Ильин будто бы угадал его мысли. Умащиваясь в коляске, сказал Кудрявцеву:

— С тобой мы еще поездим, держи лошадок в порядке, — и извиняющимся тоном добавил: — Надо коляску испробовать.

Возле командирского дома дал знак водителю придержать машину — с крылечка спускалась Надя и махала ему рукой. Он шагнул навстречу жене, кивнул мотоциклисту:

— Правь на шоссе, ожидай меня там.

Стрельнув синими колечками дыма, мотоциклист укатил.

— Я что-нибудь забыл, Надюша? — посмотрел он в глаза жены.

— Просто захотелось еще немножко побыть с тобой, — Надя тесно прижалась к нему, оперлась на руку. — Я не задержу тебя, нет?

Неясное беспокойство коснулось его сознания, и, пока они молча шли тропинкой до шоссе, в памяти непроизвольно мелькали, перемешивались, накладывались одна на другую картины тех дней, когда они познакомились с Надей в придонском селе, и вчерашнего вечера: приезд старшины Горошкина, Машенька с куском пчелиного сота на ладошке. И тут же наплывал грохот пулемета, свист пуль, кромсающих пограничный столб, хохот немцев на холме, чадящий дымом самолет с крестами, подбитый им, ночное нападение на комендатуру. Ему казались несовместимыми эти картины, они не могли существовать в одном и том же мире. Он тряхнул головой, как бы желая освободиться от этих видений, и услышал Надю.

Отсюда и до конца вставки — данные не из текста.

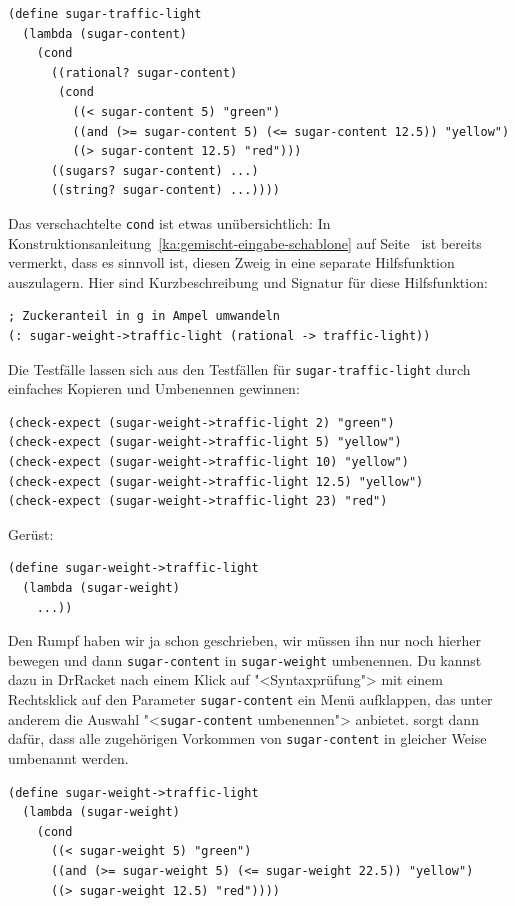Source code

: %
\begin{lstlisting}
(define sugar-traffic-light
  (lambda (sugar-content)
    (cond
      ((rational? sugar-content) 
       (cond
         ((< sugar-content 5) "green")
         ((and (>= sugar-content 5) (<= sugar-content 12.5)) "yellow")
         ((> sugar-content 12.5) "red")))
      ((sugars? sugar-content) ...)
      ((string? sugar-content) ...))))
\end{lstlisting}         
%
Das verschachtelte \lstinline{cond} ist etwas unübersichtlich: In
Konstruktionsanleitung~\ref{ka:gemischt-eingabe-schablone} auf
Seite~\pageref{page:separate-mixed-procs} ist bereits vermerkt, dass
es sinnvoll ist, diesen Zweig in eine separate Hilfsfunktion
auszulagern.  Hier sind Kurzbeschreibung und Signatur für diese
Hilfsfunktion:
%
\begin{lstlisting}
; Zuckeranteil in g in Ampel umwandeln
(: sugar-weight->traffic-light (rational -> traffic-light))
\end{lstlisting}
%
Die Testfälle lassen sich aus den Testfällen für
\lstinline{sugar-traffic-light} durch einfaches Kopieren und Umbenennen
gewinnen:
%
\begin{lstlisting}
(check-expect (sugar-weight->traffic-light 2) "green")
(check-expect (sugar-weight->traffic-light 5) "yellow")
(check-expect (sugar-weight->traffic-light 10) "yellow")
(check-expect (sugar-weight->traffic-light 12.5) "yellow")
(check-expect (sugar-weight->traffic-light 23) "red")
\end{lstlisting}
%
Gerüst:
%
\begin{lstlisting}
(define sugar-weight->traffic-light
  (lambda (sugar-weight)
    ...))
\end{lstlisting}
%
Den Rumpf haben wir ja schon geschrieben, wir müssen ihn nur noch
hierher bewegen und dann \lstinline{sugar-content} in
\lstinline{sugar-weight} umbenennen.
Du kannst dazu in DrRacket
nach einem Klick auf "<Syntaxprüfung"> mit einem
Rechtsklick auf den Parameter \lstinline{sugar-content} ein Menü aufklappen, das unter
anderem die Auswahl "<\lstinline{sugar-content} umbenennen"> anbietet. \drscheme{} sorgt dann
dafür, dass alle zugehörigen Vorkommen von \lstinline{sugar-content} in gleicher Weise
umbenannt werden.\label{def:sugar-weight-traffic-light}
%
\begin{lstlisting}
(define sugar-weight->traffic-light
  (lambda (sugar-weight)
    (cond
      ((< sugar-weight 5) "green")
      ((and (>= sugar-weight 5) (<= sugar-weight 22.5)) "yellow")
      ((> sugar-weight 12.5) "red"))))
\end{lstlisting}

— До свидания, Андрюша, — она поднялась на носки, поцеловала его. — До скорой встречи, родной. Жду тебя и верю в нее… в нашу встречу.

Он глядел, как Надя шла по тропинке обратно, а потом остановилась, сняла туфли и свернула на лужайку с выстоявшейся высокой травой — спрямить путь. Приподняв подол платья, первый шаг сделала нерешительно — ноги холодила роса. Оглянулась, лукаво посмотрела на мужа и бодро зашагала прямиком к дому. В последний раз мелькнуло среди деревьев платье и скрылось. И только виднелся оставленный ею след в росистой траве.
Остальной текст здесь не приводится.